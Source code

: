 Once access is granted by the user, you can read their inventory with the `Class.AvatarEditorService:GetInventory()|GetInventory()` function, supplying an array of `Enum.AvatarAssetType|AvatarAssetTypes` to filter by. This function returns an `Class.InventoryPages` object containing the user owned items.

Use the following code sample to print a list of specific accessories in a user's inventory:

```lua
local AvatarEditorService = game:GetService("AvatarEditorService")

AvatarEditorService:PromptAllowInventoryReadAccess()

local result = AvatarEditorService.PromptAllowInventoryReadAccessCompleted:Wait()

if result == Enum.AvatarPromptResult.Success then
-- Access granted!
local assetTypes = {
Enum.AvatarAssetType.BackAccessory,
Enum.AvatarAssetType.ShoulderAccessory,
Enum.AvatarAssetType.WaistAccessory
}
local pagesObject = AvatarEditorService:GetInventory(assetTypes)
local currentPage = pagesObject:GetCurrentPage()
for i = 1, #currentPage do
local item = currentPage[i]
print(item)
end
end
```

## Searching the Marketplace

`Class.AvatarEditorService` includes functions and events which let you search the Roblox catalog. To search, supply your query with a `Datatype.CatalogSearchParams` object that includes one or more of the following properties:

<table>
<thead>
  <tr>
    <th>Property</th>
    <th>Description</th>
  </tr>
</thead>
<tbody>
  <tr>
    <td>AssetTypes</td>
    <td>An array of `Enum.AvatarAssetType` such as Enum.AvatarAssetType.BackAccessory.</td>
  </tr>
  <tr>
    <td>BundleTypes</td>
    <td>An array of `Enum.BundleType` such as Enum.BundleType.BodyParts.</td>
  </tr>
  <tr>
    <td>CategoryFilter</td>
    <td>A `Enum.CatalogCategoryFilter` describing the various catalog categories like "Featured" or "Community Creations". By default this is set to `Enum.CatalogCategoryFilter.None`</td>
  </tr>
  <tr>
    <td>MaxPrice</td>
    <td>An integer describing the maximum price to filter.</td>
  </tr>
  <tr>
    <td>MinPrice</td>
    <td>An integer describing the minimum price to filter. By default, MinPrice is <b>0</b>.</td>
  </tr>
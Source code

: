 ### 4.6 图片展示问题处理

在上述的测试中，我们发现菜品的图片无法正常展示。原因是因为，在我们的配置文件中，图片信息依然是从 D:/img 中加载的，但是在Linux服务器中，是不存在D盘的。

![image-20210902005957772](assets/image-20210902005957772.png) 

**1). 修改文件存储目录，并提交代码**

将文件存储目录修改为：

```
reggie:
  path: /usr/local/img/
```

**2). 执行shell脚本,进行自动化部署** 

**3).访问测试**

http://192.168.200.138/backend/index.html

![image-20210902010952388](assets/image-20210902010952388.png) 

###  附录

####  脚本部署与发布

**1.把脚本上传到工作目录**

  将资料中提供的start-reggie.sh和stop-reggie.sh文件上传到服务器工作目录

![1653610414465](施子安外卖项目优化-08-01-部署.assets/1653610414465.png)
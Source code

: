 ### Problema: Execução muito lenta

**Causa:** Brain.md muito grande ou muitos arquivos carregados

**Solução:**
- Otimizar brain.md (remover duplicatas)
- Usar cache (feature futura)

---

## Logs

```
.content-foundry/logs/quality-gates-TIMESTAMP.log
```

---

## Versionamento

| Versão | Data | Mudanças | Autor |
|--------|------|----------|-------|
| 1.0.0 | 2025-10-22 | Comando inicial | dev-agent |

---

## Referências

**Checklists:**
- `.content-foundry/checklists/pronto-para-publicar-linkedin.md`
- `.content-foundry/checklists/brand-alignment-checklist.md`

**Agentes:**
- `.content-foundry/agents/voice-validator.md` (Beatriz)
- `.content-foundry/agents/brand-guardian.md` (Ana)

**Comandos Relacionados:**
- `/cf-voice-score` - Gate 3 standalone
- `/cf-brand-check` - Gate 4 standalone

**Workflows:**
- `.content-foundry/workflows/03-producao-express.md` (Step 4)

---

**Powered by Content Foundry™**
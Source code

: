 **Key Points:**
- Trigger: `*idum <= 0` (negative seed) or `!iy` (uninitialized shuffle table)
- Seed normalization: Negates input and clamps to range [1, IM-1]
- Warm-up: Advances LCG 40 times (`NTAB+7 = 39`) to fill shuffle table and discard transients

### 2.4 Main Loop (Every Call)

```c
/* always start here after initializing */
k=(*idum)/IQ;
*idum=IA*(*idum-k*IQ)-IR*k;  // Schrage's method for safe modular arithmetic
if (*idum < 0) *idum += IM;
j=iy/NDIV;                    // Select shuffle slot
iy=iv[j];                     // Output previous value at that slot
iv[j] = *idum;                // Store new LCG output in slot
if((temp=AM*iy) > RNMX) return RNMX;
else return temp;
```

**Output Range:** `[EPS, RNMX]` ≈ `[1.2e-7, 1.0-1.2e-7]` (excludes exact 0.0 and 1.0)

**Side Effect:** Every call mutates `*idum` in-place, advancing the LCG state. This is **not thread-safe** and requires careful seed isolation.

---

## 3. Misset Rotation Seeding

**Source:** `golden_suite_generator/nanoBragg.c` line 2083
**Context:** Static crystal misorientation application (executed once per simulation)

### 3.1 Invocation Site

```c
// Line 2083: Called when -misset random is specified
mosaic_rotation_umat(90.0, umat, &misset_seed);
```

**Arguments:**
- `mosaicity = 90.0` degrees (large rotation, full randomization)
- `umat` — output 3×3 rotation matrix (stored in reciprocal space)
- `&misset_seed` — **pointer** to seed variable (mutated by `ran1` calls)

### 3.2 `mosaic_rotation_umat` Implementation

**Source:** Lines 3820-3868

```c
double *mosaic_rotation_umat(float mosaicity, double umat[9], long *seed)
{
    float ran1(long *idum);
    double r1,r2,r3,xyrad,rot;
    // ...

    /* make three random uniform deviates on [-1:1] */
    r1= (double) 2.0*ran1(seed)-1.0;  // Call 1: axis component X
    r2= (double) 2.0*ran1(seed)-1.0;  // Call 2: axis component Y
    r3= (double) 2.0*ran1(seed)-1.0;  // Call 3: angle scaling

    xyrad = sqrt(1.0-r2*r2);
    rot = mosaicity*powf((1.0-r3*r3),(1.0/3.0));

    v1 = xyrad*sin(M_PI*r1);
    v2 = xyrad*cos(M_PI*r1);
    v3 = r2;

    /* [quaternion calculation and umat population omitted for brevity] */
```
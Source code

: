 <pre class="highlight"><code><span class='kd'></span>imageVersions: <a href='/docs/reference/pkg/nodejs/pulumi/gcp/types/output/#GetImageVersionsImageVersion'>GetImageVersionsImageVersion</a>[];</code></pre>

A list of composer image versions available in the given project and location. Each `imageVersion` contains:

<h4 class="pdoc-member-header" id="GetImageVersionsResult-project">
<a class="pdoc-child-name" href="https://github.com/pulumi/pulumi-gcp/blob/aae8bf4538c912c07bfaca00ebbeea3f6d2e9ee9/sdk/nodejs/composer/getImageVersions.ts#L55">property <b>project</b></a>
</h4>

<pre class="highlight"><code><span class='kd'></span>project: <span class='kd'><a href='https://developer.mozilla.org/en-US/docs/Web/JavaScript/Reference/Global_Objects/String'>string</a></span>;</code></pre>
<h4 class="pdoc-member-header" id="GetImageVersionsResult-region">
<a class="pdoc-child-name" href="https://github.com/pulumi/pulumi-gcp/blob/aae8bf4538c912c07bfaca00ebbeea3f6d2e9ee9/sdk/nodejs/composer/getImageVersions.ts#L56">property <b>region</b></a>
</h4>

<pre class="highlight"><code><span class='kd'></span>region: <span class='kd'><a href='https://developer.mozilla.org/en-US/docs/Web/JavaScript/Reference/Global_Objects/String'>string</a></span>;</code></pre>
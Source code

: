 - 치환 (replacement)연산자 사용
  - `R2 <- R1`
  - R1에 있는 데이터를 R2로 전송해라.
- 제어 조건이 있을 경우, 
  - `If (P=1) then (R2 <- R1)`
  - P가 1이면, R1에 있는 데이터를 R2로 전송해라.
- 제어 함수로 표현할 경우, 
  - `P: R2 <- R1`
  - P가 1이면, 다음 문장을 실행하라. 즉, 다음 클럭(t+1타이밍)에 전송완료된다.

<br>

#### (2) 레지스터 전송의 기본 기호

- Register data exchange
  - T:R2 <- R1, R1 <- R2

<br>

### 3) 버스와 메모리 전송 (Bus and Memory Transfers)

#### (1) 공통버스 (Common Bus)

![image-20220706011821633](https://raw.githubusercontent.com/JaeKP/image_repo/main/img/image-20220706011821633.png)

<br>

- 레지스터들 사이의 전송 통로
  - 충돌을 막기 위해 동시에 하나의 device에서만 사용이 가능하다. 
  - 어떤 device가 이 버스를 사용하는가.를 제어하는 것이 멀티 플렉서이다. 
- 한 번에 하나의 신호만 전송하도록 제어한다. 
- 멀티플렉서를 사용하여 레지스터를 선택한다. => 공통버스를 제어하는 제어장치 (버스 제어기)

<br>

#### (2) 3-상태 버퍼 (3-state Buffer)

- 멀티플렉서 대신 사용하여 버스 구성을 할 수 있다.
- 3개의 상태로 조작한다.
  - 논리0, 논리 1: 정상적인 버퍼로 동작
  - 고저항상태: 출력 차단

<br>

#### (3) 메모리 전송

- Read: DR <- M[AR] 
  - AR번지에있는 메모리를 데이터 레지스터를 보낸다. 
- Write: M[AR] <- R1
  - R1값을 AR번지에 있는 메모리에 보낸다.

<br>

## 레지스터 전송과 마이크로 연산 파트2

Exercise instructions
Where a line in the material above holds "default", copy that line.

The answer
    <td>A `Enum.CatalogCategoryFilter` describing the various catalog categories like "Featured" or "Community Creations". By default this is set to `Enum.CatalogCategoryFilter.None`</td>
    <td>An integer describing the minimum price to filter. By default, MinPrice is <b>0</b>.</td>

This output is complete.